#### What needs to be done:
Given the records below, would you repeat exactly the lines that begin at the one containing "modal text editor." and end at the one containing "the Metaplex team", inclusive?

Material supplied Block Start

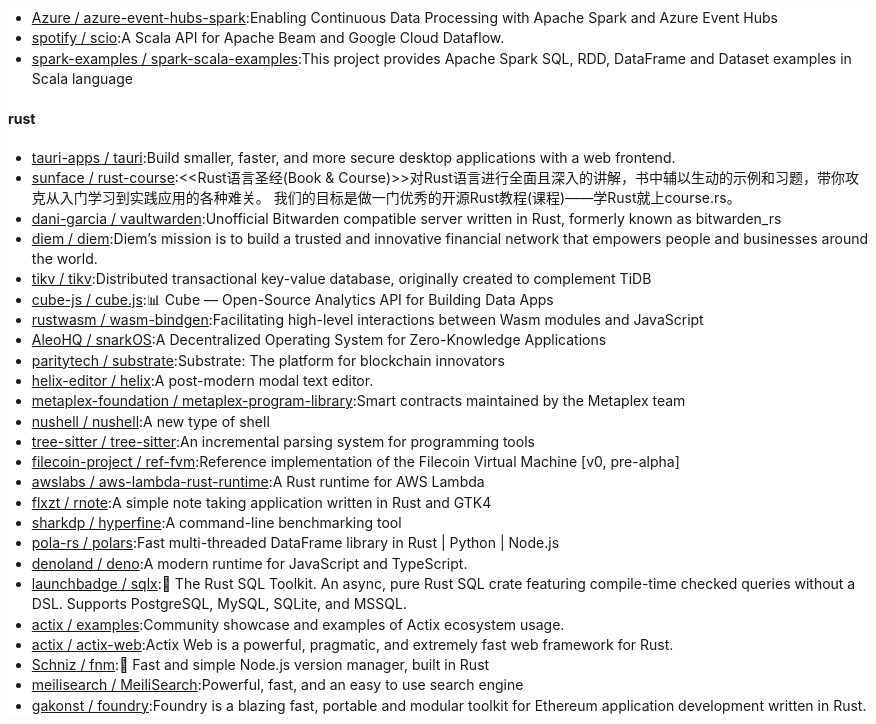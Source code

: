 * [Azure / azure-event-hubs-spark](https://github.com/Azure/azure-event-hubs-spark):Enabling Continuous Data Processing with Apache Spark and Azure Event Hubs
* [spotify / scio](https://github.com/spotify/scio):A Scala API for Apache Beam and Google Cloud Dataflow.
* [spark-examples / spark-scala-examples](https://github.com/spark-examples/spark-scala-examples):This project provides Apache Spark SQL, RDD, DataFrame and Dataset examples in Scala language

#### rust
* [tauri-apps / tauri](https://github.com/tauri-apps/tauri):Build smaller, faster, and more secure desktop applications with a web frontend.
* [sunface / rust-course](https://github.com/sunface/rust-course):<<Rust语言圣经(Book & Course)>>对Rust语言进行全面且深入的讲解，书中辅以生动的示例和习题，带你攻克从入门学习到实践应用的各种难关。 我们的目标是做一门优秀的开源Rust教程(课程)——学Rust就上course.rs。
* [dani-garcia / vaultwarden](https://github.com/dani-garcia/vaultwarden):Unofficial Bitwarden compatible server written in Rust, formerly known as bitwarden_rs
* [diem / diem](https://github.com/diem/diem):Diem’s mission is to build a trusted and innovative financial network that empowers people and businesses around the world.
* [tikv / tikv](https://github.com/tikv/tikv):Distributed transactional key-value database, originally created to complement TiDB
* [cube-js / cube.js](https://github.com/cube-js/cube.js):📊 Cube — Open-Source Analytics API for Building Data Apps
* [rustwasm / wasm-bindgen](https://github.com/rustwasm/wasm-bindgen):Facilitating high-level interactions between Wasm modules and JavaScript
* [AleoHQ / snarkOS](https://github.com/AleoHQ/snarkOS):A Decentralized Operating System for Zero-Knowledge Applications
* [paritytech / substrate](https://github.com/paritytech/substrate):Substrate: The platform for blockchain innovators
* [helix-editor / helix](https://github.com/helix-editor/helix):A post-modern modal text editor.
* [metaplex-foundation / metaplex-program-library](https://github.com/metaplex-foundation/metaplex-program-library):Smart contracts maintained by the Metaplex team
* [nushell / nushell](https://github.com/nushell/nushell):A new type of shell
* [tree-sitter / tree-sitter](https://github.com/tree-sitter/tree-sitter):An incremental parsing system for programming tools
* [filecoin-project / ref-fvm](https://github.com/filecoin-project/ref-fvm):Reference implementation of the Filecoin Virtual Machine [v0, pre-alpha]
* [awslabs / aws-lambda-rust-runtime](https://github.com/awslabs/aws-lambda-rust-runtime):A Rust runtime for AWS Lambda
* [flxzt / rnote](https://github.com/flxzt/rnote):A simple note taking application written in Rust and GTK4
* [sharkdp / hyperfine](https://github.com/sharkdp/hyperfine):A command-line benchmarking tool
* [pola-rs / polars](https://github.com/pola-rs/polars):Fast multi-threaded DataFrame library in Rust | Python | Node.js
* [denoland / deno](https://github.com/denoland/deno):A modern runtime for JavaScript and TypeScript.
* [launchbadge / sqlx](https://github.com/launchbadge/sqlx):🧰 The Rust SQL Toolkit. An async, pure Rust SQL crate featuring compile-time checked queries without a DSL. Supports PostgreSQL, MySQL, SQLite, and MSSQL.
* [actix / examples](https://github.com/actix/examples):Community showcase and examples of Actix ecosystem usage.
* [actix / actix-web](https://github.com/actix/actix-web):Actix Web is a powerful, pragmatic, and extremely fast web framework for Rust.
* [Schniz / fnm](https://github.com/Schniz/fnm):🚀 Fast and simple Node.js version manager, built in Rust
* [meilisearch / MeiliSearch](https://github.com/meilisearch/MeiliSearch):Powerful, fast, and an easy to use search engine
* [gakonst / foundry](https://github.com/gakonst/foundry):Foundry is a blazing fast, portable and modular toolkit for Ethereum application development written in Rust.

Material supplied Block End

#### Exercise result:
* [helix-editor / helix](https://github.com/helix-editor/helix):A post-modern modal text editor.
* [metaplex-foundation / metaplex-program-library](https://github.com/metaplex-foundation/metaplex-program-library):Smart contracts maintained by the Metaplex team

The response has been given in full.